Segment Start: DATA

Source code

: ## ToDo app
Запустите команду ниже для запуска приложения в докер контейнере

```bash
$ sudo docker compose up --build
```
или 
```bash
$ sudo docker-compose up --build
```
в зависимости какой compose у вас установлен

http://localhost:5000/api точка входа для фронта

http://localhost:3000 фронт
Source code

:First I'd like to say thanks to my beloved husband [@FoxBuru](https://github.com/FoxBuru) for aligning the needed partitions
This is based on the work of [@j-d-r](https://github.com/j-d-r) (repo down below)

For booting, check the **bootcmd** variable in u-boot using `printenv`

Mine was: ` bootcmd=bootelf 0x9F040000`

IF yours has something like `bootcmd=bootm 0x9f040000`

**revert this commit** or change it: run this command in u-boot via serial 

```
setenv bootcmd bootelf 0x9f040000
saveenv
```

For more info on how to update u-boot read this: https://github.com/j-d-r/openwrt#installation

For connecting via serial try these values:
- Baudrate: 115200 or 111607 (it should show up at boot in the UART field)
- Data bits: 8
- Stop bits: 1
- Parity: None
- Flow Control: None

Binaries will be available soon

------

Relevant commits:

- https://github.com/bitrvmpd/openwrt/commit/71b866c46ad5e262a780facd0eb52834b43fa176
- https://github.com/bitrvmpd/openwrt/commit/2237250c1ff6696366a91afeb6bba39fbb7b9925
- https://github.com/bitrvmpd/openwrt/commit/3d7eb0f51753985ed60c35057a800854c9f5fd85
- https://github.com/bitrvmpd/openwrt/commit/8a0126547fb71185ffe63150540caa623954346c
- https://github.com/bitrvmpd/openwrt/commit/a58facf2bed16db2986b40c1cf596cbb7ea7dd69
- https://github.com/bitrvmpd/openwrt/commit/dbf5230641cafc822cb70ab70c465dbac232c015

Segment End: DATA

GOAL OF THE EXERCISE
All the data above should be restated in full, exactly.

TASK ANSWER
Source code

: ## ToDo app
Запустите команду ниже для запуска приложения в докер контейнере

```bash
$ sudo docker compose up --build
```
или 
```bash
$ sudo docker-compose up --build
```
в зависимости какой compose у вас установлен

http://localhost:5000/api точка входа для фронта

http://localhost:3000 фронт
Source code

:First I'd like to say thanks to my beloved husband [@FoxBuru](https://github.com/FoxBuru) for aligning the needed partitions
This is based on the work of [@j-d-r](https://github.com/j-d-r) (repo down below)

For booting, check the **bootcmd** variable in u-boot using `printenv`

Mine was: ` bootcmd=bootelf 0x9F040000`

IF yours has something like `bootcmd=bootm 0x9f040000`

**revert this commit** or change it: run this command in u-boot via serial 

```
setenv bootcmd bootelf 0x9f040000
saveenv
```

For more info on how to update u-boot read this: https://github.com/j-d-r/openwrt#installation

For connecting via serial try these values:
- Baudrate: 115200 or 111607 (it should show up at boot in the UART field)
- Data bits: 8
- Stop bits: 1
- Parity: None
- Flow Control: None

Binaries will be available soon

------

Relevant commits:

- https://github.com/bitrvmpd/openwrt/commit/71b866c46ad5e262a780facd0eb52834b43fa176
- https://github.com/bitrvmpd/openwrt/commit/2237250c1ff6696366a91afeb6bba39fbb7b9925
- https://github.com/bitrvmpd/openwrt/commit/3d7eb0f51753985ed60c35057a800854c9f5fd85
- https://github.com/bitrvmpd/openwrt/commit/8a0126547fb71185ffe63150540caa623954346c
- https://github.com/bitrvmpd/openwrt/commit/a58facf2bed16db2986b40c1cf596cbb7ea7dd69
- https://github.com/bitrvmpd/openwrt/commit/dbf5230641cafc822cb70ab70c465dbac232c015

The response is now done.